New charges filed in Lockerbie bombing
WASHINGTON — The U.S. Justice Department announced new charges Monday against a Libyan bombmaker in the 1988 explosion of Pan Am Flight 103 over Lockerbie, Scotland, an attack that killed 259 people in the air and 11 on the ground.
The charges were announced on the 32nd anniversary of the bombing and in the final news conference of Attorney General William Barr’s tenure, underscoring his personal attachment to a case that unfolded during his first stint at the Justice Department nearly 30 years ago.
The case against the alleged bombmaker, Abu Agela Masud Kheir Al-Marimi, is for now more theoretical than practical since Masud is not in U.S. custody and it is unclear if he ever will be, or if the evidence will be sufficient for conviction.
“At long last, this man responsible for killing Americans and many others will be subject to justice for his crimes,” Barr said.

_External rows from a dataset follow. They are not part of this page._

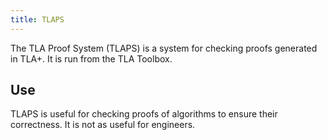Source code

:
 ```yaml
---
title: TLAPS
---
```

The TLA Proof System (TLAPS) is a system for checking proofs generated in TLA+. It is run from the TLA Toolbox.

## Use 

TLAPS is useful for checking proofs of algorithms to ensure their correctness. It is not as useful for engineers.
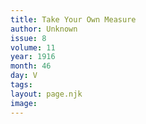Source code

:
 ```yaml
---
title: Take Your Own Measure
author: Unknown
issue: 8
volume: 11
year: 1916
month: 46
day: V
tags:
layout: page.njk
image:
---
```





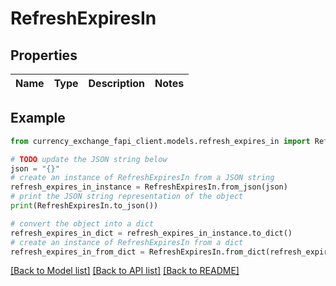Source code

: # RefreshExpiresIn


## Properties

Name | Type | Description | Notes
------------ | ------------- | ------------- | -------------

## Example

```python
from currency_exchange_fapi_client.models.refresh_expires_in import RefreshExpiresIn

# TODO update the JSON string below
json = "{}"
# create an instance of RefreshExpiresIn from a JSON string
refresh_expires_in_instance = RefreshExpiresIn.from_json(json)
# print the JSON string representation of the object
print(RefreshExpiresIn.to_json())

# convert the object into a dict
refresh_expires_in_dict = refresh_expires_in_instance.to_dict()
# create an instance of RefreshExpiresIn from a dict
refresh_expires_in_from_dict = RefreshExpiresIn.from_dict(refresh_expires_in_dict)
```
[[Back to Model list]](../README.md#documentation-for-models) [[Back to API list]](../README.md#documentation-for-api-endpoints) [[Back to README]](../README.md)


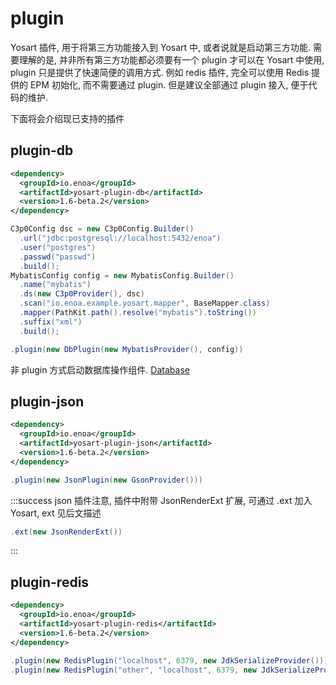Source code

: 

# plugin

Yosart 插件, 用于将第三方功能接入到 Yosart 中, 或者说就是启动第三方功能. 需要理解的是, 并非所有第三方功能都必须要有一个 plugin 才可以在 Yosart 中使用, plugin 只是提供了快速简便的调用方式. 例如 redis 插件, 完全可以使用 Redis 提供的 EPM 初始化, 而不需要通过 plugin. 但是建议全部通过 plugin 接入, 便于代码的维护.

下面将会介绍现已支持的插件

## plugin-db

```xml
<dependency>
  <groupId>io.enoa</groupId>
  <artifactId>yosart-plugin-db</artifactId>
  <version>1.6-beta.2</version>
</dependency>
```

```java
C3p0Config dsc = new C3p0Config.Builder()
  .url("jdbc:postgresql://localhost:5432/enoa")
  .user("postgres")
  .passwd("passwd")
  .build();
MybatisConfig config = new MybatisConfig.Builder()
  .name("mybatis")
  .ds(new C3p0Provider(), dsc)
  .scan("io.enoa.example.yosart.mapper", BaseMapper.class)
  .mapper(PathKit.path().resolve("mybatis").toString())
  .suffix("xml")
  .build();

.plugin(new DbPlugin(new MybatisProvider(), config))
```

非 plugin 方式启动数据库操作组件. [Database](#Database)


## plugin-json

```xml
<dependency>
  <groupId>io.enoa</groupId>
  <artifactId>yosart-plugin-json</artifactId>
  <version>1.6-beta.2</version>
</dependency>
```

```java
.plugin(new JsonPlugin(new GsonProvider()))
```

:::success
json 插件注意, 插件中附带 JsonRenderExt 扩展, 可通过 .ext 加入 Yosart, ext 见后文描述

```java
.ext(new JsonRenderExt())
```
:::

## plugin-redis

```xml
<dependency>
  <groupId>io.enoa</groupId>
  <artifactId>yosart-plugin-redis</artifactId>
  <version>1.6-beta.2</version>
</dependency>
```

```java
.plugin(new RedisPlugin("localhost", 6379, new JdkSerializeProvider()))
.plugin(new RedisPlugin("other", "localhost", 6379, new JdkSerializeProvider()))
```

In 2017, U.S. officials received a copy of an interview that Masud, a longtime explosives expert for Libya’s intelligence service, had given to Libyan law enforcement in 2012 in which he admitted building the bomb in the Pan Am attack and working with two other conspirators to carry it out and said the operation was ordered by Libyan intelligence.
Two other men, Abdel Baset al-Megrahi and Lamen Khalifa Fhimah, were tried in a Netherlands court. Al-Megrahi was convicted while Fhimah was acquitted. Al-Megrahi was given a life sentence, but Scottish authorities released him on humanitarian grounds in 2009 when he was diagnosed with prostate cancer. He later died in Tripoli.